Python Pandas - Udemy Flashcards
What are Variables?
Placeholders
Are the terms list and array the same in python?
True! Yes!
What does len(df) return?
The number of elements in the list or array
What is a Dictionary?
A data type that stores keys and corresponding values.
A dictionary is represented by { }
What is a Series?
A series is a one dimensional labeled array
How do you convert a list to a series object?
pd.Series(list)
What is the difference between a list and series?
The index of a list can be only numeriv values and the index of a series can be abything you like it to be.
what does series.values give us?
All the values in the series as an array
What does series. index give us?
The index of the series
What do the
series. sum()
series. product()
series. mean()
return?
the
sum
product
mean
of the series
What does pd.read_csv(usecols=’abc’, squeeze=True) do?
It selects a single column ‘abc’ from a dataframe and converts it into a series.
What does x=df.head() or df.tail() do?
head() or tail() methods actually create a new series from the original dataframe so the variable ‘X’ will contain the new series
what does dir(s) do? ( where ‘s’ is a series)
gives you a list of attributes and methods available with that series.
what does sort ( series ) do?
sort all the values in the series in ascending order
what does
list(series)
dict(series)
do?
list(series) turns the series into a list
dict(series) turns the series into a dictionary
what does
series.is_unique
do?
returns True or False to show if all values in the series are unique
What does
series.sort_values do?
sorts the series in ascending order and returns a brand new series. You can also run it’s own methods on the newly returned series
eg. series.sort_values().head() will return the top 5 values of the newly created series.
What does the inplace=True parameter do?
makes changes to the series in place
What does the statement:
‘abc’ in series do?
returns a boolean value by checking for ‘abc’ in the index of the series.
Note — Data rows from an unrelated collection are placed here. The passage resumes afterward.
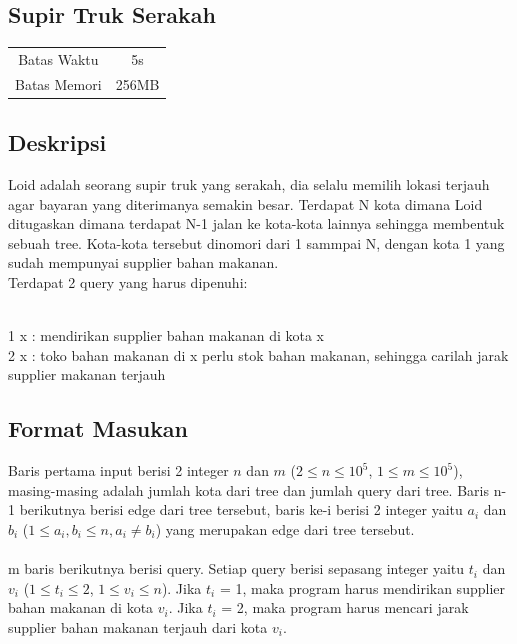 \documentclass{article}
\begin{document}
\begin{center}

    
    \section*{Supir Truk Serakah} %

    \begin{tabular}{ | c c | }
        \hline
        Batas Waktu  & 5s \\    %
        Batas Memori & 256MB \\  %
        \hline
    \end{tabular}
\end{center}

\subsection*{Deskripsi}
Loid adalah seorang supir truk yang serakah, dia selalu memilih lokasi terjauh agar bayaran yang diterimanya semakin besar. Terdapat N kota dimana Loid ditugaskan dimana terdapat N-1 jalan ke kota-kota lainnya sehingga membentuk sebuah tree. Kota-kota tersebut dinomori dari 1 sammpai N, dengan kota 1 yang sudah mempunyai supplier bahan makanan. \\
Terdapat 2 query yang harus dipenuhi:

\\ 1 x : mendirikan supplier bahan makanan di kota x
\\ 2 x : toko bahan makanan di x perlu stok bahan makanan, sehingga carilah jarak supplier makanan terjauh


\subsection*{Format Masukan}
Baris pertama  input berisi 2 integer $n$ dan $m$ ($2 \leq n \leq 10^5$, $1 \leq m \leq 10^5$), masing-masing adalah jumlah kota dari tree dan jumlah query dari tree. Baris n-1 berikutnya berisi edge dari tree tersebut, baris ke-i berisi 2 integer yaitu $a_i$ dan $b_i$ ($1 \leq a_i, b_i \leq n, a_i \neq b_i$) yang merupakan edge dari tree tersebut.
\\
\\
m baris berikutnya berisi query. Setiap query berisi sepasang integer yaitu $t_i$ dan $v_i$ ($1 \leq t_i \leq 2$, $1 \leq v_i \leq n$). Jika $t_i$ = 1, maka program harus mendirikan supplier bahan makanan di kota $v_i$. Jika $t_i$ = 2, maka program harus mencari jarak supplier bahan makanan terjauh dari kota $v_i$.
\end{document}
If you want to check for ‘abc’ in the values of the series you must use:
‘abc’ in series.values
what does
series[-30 : - 10]
return?
returns all the values from the -30 to the -10 position.
What is the difference between
len(series) and series.count() ?
len(series) returns the length of the series including the rows having nan values.
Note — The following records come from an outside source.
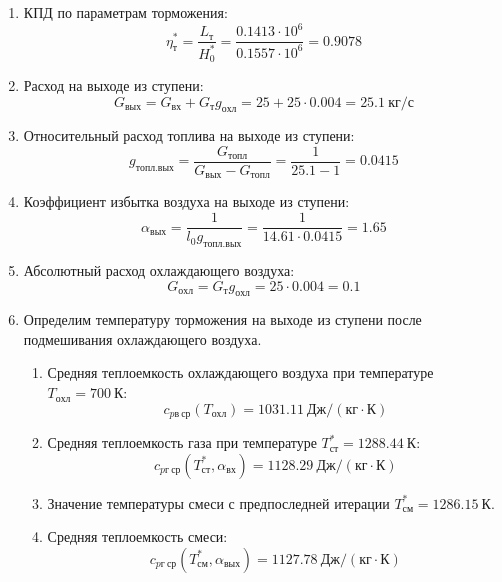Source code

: \documentclass[a4paper,10pt]{article}
\begin{document}
\begin{enumerate}
        \item КПД по параметрам торможения:
        \[
            \eta_т^* = \frac{ L_т }{ H_0^* } =
                \frac{
                    0.1413 \cdot 10^6
                }{
                    0.1557 \cdot 10^6 } =
            0.9078
        \]

        \item Расход на выходе из ступени:
        \[
            G_{вых} = G_{вх} + G_т g_{охл} =
                25 + 25 \cdot
                0.004 =
            25.1 \ кг/с
        \]

        \item Относительный расход топлива на выходе из ступени:
        \[
            g_{топл.вых} = \frac{ G_{топл} }{ G_{вых} - G_{топл} } =
                 \frac{ 1 }{ 25.1 - 1 } =
            0.0415
        \]

        \item Коэффициент избытка воздуха на выходе из ступени:
        \[
            \alpha_{вых} = \frac{ 1 }{ l_0 g_{топл.вых} } =
                \frac{ 1 }{ 14.61 \cdot 0.0415 } =
            1.65
        \]

        \item Абсолютный расход охлаждающего воздуха:
        \[
            G_{охл} = G_т g_{охл} = 25 \cdot 0.004 =
            0.1
        \]

        \item Определим температуру торможения на выходе из ступени после подмешивания охлаждающего воздуха.
        \begin{enumerate}

            \item Средняя теплоемкость охлаждающего воздуха при температуре $T_{охл} = 700\ К $:
            \[
                c_{pв\ ср} (T_{охл}) = 1031.11\ Дж/ (кг \cdot К)
            \]

            \item Средняя теплоемкость газа при температуре $T_{ст}^* = 1288.44 \ К $:
            \[
                c_{pг\ ср} (T_{ст}^*, \alpha_{вх}) =
                1128.29\ Дж/ (кг \cdot К)
            \]

            \item Значение температуры смеси с предпоследней итерации $T_{см}^{*} = 1286.15\ К$.

            \item Средняя теплоемкость смеси:
            \[
                c_{pг\ ср} (T_{см}^{*}, \alpha_{вых}) =
                1127.78\ Дж/ (кг \cdot К)
            \]


\end{enumerate}
\end{enumerate}
\end{document}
series.count() only returns a count of the rows that have values and excludes rows that have NANs
Good to rememember:
What are some of the mathematical functions available with series?
series. sum()
series. mean()
series. std()
series. median()
series. describe()
What does
series. idxmax()
series. idxmin()
retuen?
returns the index of the position that holds the min and max values in the series.
Nice way of using this is:
series[series.idxmax()]
will return the same value as
series.max()
What does the
series.values_counts()
do?
returns the number of times all the unique values occur.
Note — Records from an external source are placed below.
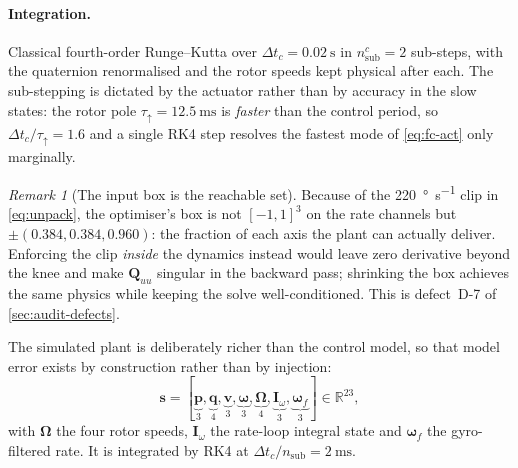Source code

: \documentclass[11pt,a4paper,twoside,openright]{report}
\makeatletter
\renewcommand{\subsection}{\FloatBarrier\old@subsection}}
\newcommand{\R}{\mathbb{R}}
\renewcommand{\vec}[1]{\bm{#1}}
\newcommand{\mat}[1]{\bm{#1}}
\newcommand{\plantstate}{\vec{s}}
\newcommand{\quat}{\vec{q}}
\newcommand{\bodyrate}{\vec{\omega}}
\theoremstyle{plain}
\theoremstyle{definition}
\theoremstyle{remark}
\newtheorem{remark}[theorem]{Remark}
\DeclareRobustCommand{\nbd}{\mbox{-}}
\makeatother
\begin{document}
	\paragraph{Integration.} Classical fourth-order Runge--Kutta over
	$\Delta t_c=\SI{0.02}{\second}$ in $n^{c}_\mathrm{sub}=2$ sub-steps, with the
	quaternion renormalised and the rotor speeds kept physical after each. The
	sub-stepping is dictated by the actuator rather than by accuracy in the slow
	states: the rotor pole $\tau_\uparrow=\SI{12.5}{\milli\second}$ is \emph{faster}
	than the control period, so $\Delta t_c/\tau_\uparrow=1.6$ and a single RK4 step
	resolves the fastest mode of \cref{eq:fc-act} only marginally.

	\begin{remark}[The input box is the reachable set]
		Because of the \SI{220}{\degree\per\second} clip in \cref{eq:unpack}, the
		optimiser's box is not $[-1,1]^3$ on the rate channels but
		$\pm(0.384,0.384,0.960)$: the fraction of each axis the plant can actually
		deliver. Enforcing the clip \emph{inside} the dynamics instead would leave zero
		derivative beyond the knee and make $\mat Q_{uu}$ singular in the backward pass;
		shrinking the box achieves the same physics while keeping the solve
		well-conditioned. This is defect~D\nbd 7 of \cref{sec:audit-defects}.
	\end{remark}

	\subsection{Plant model (\texorpdfstring{$23$}{23} states)}

	The simulated plant is deliberately richer than the control model, so that model
	error exists by construction rather than by injection:
	\[
	\plantstate=[\underbrace{\vec p}_{3},\underbrace{\quat}_{4},\underbrace{\vec v}_{3},
	\underbrace{\bodyrate}_{3},\underbrace{\vec\Omega}_{4},
	\underbrace{\vec I_\omega}_{3},\underbrace{\bodyrate_f}_{3}]\in\R^{23},
	\]
	with $\vec\Omega$ the four rotor speeds, $\vec I_\omega$ the rate-loop integral
	state and $\bodyrate_f$ the gyro-filtered rate. It is integrated by RK4 at
	$\Delta t_c/n_\mathrm{sub}=\SI{2}{\milli\second}$.
\end{document}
series.value_counts().sum()
will retutn the lenght of the string same as len(series).
Good to remember the value_counts() has the ascending=True/False parameter
What does series.apply()
do?
series.apply() accepts a function as a parameter and then applies that function to all the values in the series.
eg:
series.apply( lambda stockprice : stockprice + 1)
What does the
series.map()
do?
performs a v lookup type function on 2 seperate series.
I need to explore this further
True or False:
The index labels in a panda Series must be unique
False
What are pandas DataFrames?
DataFrames are 2 dimensional array. What does 2 dimensions mean : it means you need 2 pieces of info. to access a particular value i.e row and column #
A csv file contains integer values but when you read it into a dataframe it shows up as a float….When?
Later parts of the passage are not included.